(Dataset entries)
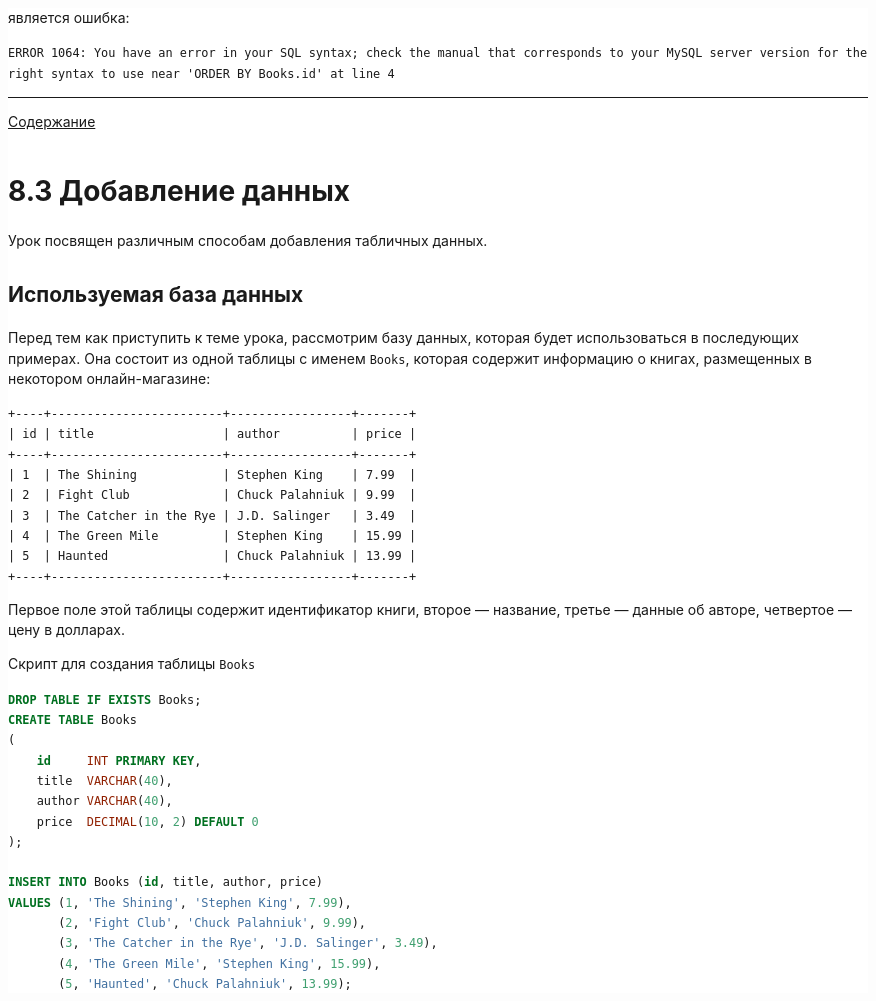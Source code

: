 является ошибка:

```
ERROR 1064: You have an error in your SQL syntax; check the manual that corresponds to your MySQL server version for the right syntax to use near 'ORDER BY Books.id' at line 4
```

<hr>

[Содержание](#содержание)

# 8.3 Добавление данных

Урок посвящен различным способам добавления табличных данных.

## Используемая база данных

Перед тем как приступить к теме урока, рассмотрим базу данных, которая будет использоваться в последующих примерах. Она состоит из одной таблицы с именем `Books`, которая содержит информацию о книгах, размещенных в некотором онлайн-магазине:

```
+----+------------------------+-----------------+-------+
| id | title                  | author          | price |
+----+------------------------+-----------------+-------+
| 1  | The Shining            | Stephen King    | 7.99  |
| 2  | Fight Club             | Chuck Palahniuk | 9.99  |
| 3  | The Catcher in the Rye | J.D. Salinger   | 3.49  |
| 4  | The Green Mile         | Stephen King    | 15.99 |
| 5  | Haunted                | Chuck Palahniuk | 13.99 |
+----+------------------------+-----------------+-------+
```

Первое поле этой таблицы содержит идентификатор книги, второе — название, третье — данные об авторе, четвертое — цену в долларах.

Скрипт для создания таблицы `Books`

```sql
DROP TABLE IF EXISTS Books;
CREATE TABLE Books
(
    id     INT PRIMARY KEY,
    title  VARCHAR(40),
    author VARCHAR(40),
    price  DECIMAL(10, 2) DEFAULT 0
);

INSERT INTO Books (id, title, author, price)
VALUES (1, 'The Shining', 'Stephen King', 7.99),
       (2, 'Fight Club', 'Chuck Palahniuk', 9.99),
       (3, 'The Catcher in the Rye', 'J.D. Salinger', 3.49),
       (4, 'The Green Mile', 'Stephen King', 15.99),
       (5, 'Haunted', 'Chuck Palahniuk', 13.99);
```
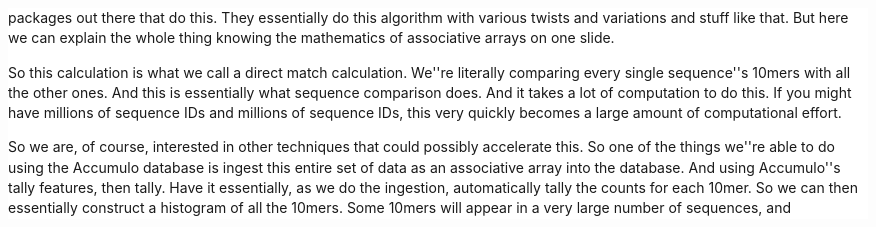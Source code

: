   <span m="810460">packages</span> <span m="811050">out</span> <span m="811290">there</span>
  <span m="811430">that</span> <span m="811590">do</span> <span m="811780">this.</span>
  <span m="812170">They</span> <span m="812330">essentially</span> <span m="812820">do</span>
  <span m="812950">this</span> <span m="813150">algorithm</span> <span m="813670">with</span>
  <span m="813810">various</span> <span m="814300">twists</span> <span m="814740">and</span>
  <span m="814850">variations</span> <span m="815590">and</span> <span m="815720">stuff</span>
  <span m="816000">like</span> <span m="816170">that.</span> <span m="816450">But</span>
  <span m="816460">here</span> <span m="816700">we</span> <span m="816820">can</span>
  <span m="816990">explain</span> <span m="817360">the</span> <span m="817430">whole</span>
  <span m="817700">thing</span> <span m="818750">knowing</span> <span m="819180">the</span>
  <span m="819260">mathematics</span> <span m="820000">of</span> <span m="820090">associative</span>
  <span m="820660">arrays</span> <span m="821120">on</span> <span m="821360">one</span>
  <span m="822160">slide.</span></p><p><span m="823890">So</span> <span m="825290">this</span>
  <span m="826970">calculation</span> <span m="828100">is</span> <span m="828330">what</span>
  <span m="828480">we</span> <span m="828590">call</span> <span m="828900">a</span>
  <span m="828950">direct</span> <span m="830180">match</span> <span m="830670">calculation.</span>
  <span m="831340">We''re</span> <span m="831470">literally</span> <span m="831890">comparing</span>
  <span m="832900">every</span> <span m="833230">single</span> <span m="833610">sequence''s</span>
  <span m="834310">10mers</span> <span m="834970">with</span> <span m="835120">all</span>
  <span m="835400">the</span> <span m="835560">other</span> <span m="835720">ones.</span>
  <span m="838870">And</span> <span m="839160">this</span> <span m="839330">is</span>
  <span m="839430">essentially</span> <span m="839940">what</span> <span m="840410">sequence</span>
  <span m="841000">comparison</span> <span m="842320">does.</span> <span m="843660">And</span>
  <span m="845180">it</span> <span m="845600">takes</span> <span m="845810">a</span>
  <span m="845880">lot</span> <span m="846080">of</span> <span m="846150">computation</span>
  <span m="846850">to</span> <span m="846960">do</span> <span m="847180">this.</span>
  <span m="847930">If</span> <span m="848290">you</span> <span m="848420">might</span>
  <span m="848710">have</span> <span m="849440">millions</span> <span m="850750">of</span>
  <span m="850870">sequence</span> <span m="851350">IDs</span> <span m="852050">and</span>
  <span m="852230">millions</span> <span m="852710">of</span> <span m="852810">sequence</span>
  <span m="853260">IDs,</span> <span m="853720">this</span> <span m="854340">very</span>
  <span m="854640">quickly</span> <span m="855120">becomes</span> <span m="857235">a</span>
  <span m="857660">large</span> <span m="858160">amount</span> <span m="858440">of</span>
  <span m="858510">computational</span> <span m="859310">effort.</span></p><p><span
  m="860890">So</span> <span m="861780">we</span> <span m="862120">are,</span> <span
  m="862300">of</span> <span m="862400">course,</span> <span m="862660">interested</span>
  <span m="863510">in</span> <span m="863760">other</span> <span m="864040">techniques</span>
  <span m="864600">that</span> <span m="864750">could</span> <span m="864900">possibly</span>
  <span m="865450">accelerate</span> <span m="866040">this.</span> <span m="867140">So</span>
  <span m="868150">one</span> <span m="868440">of</span> <span m="868520">the</span>
  <span m="868600">things</span> <span m="868980">we''re</span> <span m="869120">able</span>
  <span m="869450">to</span> <span m="869590">do</span> <span m="869990">using</span>
  <span m="870440">the</span> <span m="870560">Accumulo</span> <span m="871110">database</span>
  <span m="871640">is</span> <span m="871800">ingest</span> <span m="873050">this</span>
  <span m="873300">entire</span> <span m="874010">set</span> <span m="874260">of</span>
  <span m="874360">data</span> <span m="875600">as</span> <span m="875970">an</span>
  <span m="876050">associative</span> <span m="876680">array</span> <span m="877040">into</span>
  <span m="877520">the</span> <span m="877630">database.</span> <span m="878850">And</span>
  <span m="879170">using</span> <span m="879480">Accumulo''s</span> <span m="880010">tally</span>
  <span m="881130">features,</span> <span m="882210">then</span> <span m="882530">tally.</span>
  <span m="883790">Have</span> <span m="884000">it</span> <span m="884080">essentially,</span>
  <span m="884480">as</span> <span m="884800">we</span> <span m="884920">do</span>
  <span m="885090">the</span> <span m="885180">ingestion,</span> <span m="885730">automatically</span>
  <span m="886650">tally</span> <span m="887640">the</span> <span m="887780">counts</span>
  <span m="888800">for</span> <span m="888930">each</span> <span m="889200">10mer.</span>
  <span m="890180">So</span> <span m="890350">we</span> <span m="890460">can</span>
  <span m="890640">then</span> <span m="890840">essentially</span> <span m="891280">construct</span>
  <span m="891720">a</span> <span m="891800">histogram</span> <span m="893100">of</span>
  <span m="893820">all</span> <span m="894190">the</span> <span m="894260">10mers.</span>
  <span m="894680">Some</span> <span m="894990">10mers</span> <span m="895580">will</span>
  <span m="895750">appear</span> <span m="896520">in</span> <span m="896680">a</span>
  <span m="896730">very</span> <span m="897240">large</span> <span m="897610">number</span>
  <span m="898000">of</span> <span m="898090">sequences,</span> <span m="899070">and</span>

> What to work on
Tell me how many lines of the data hold the word "Chuck", giving only the number.

> Result of this exercise
4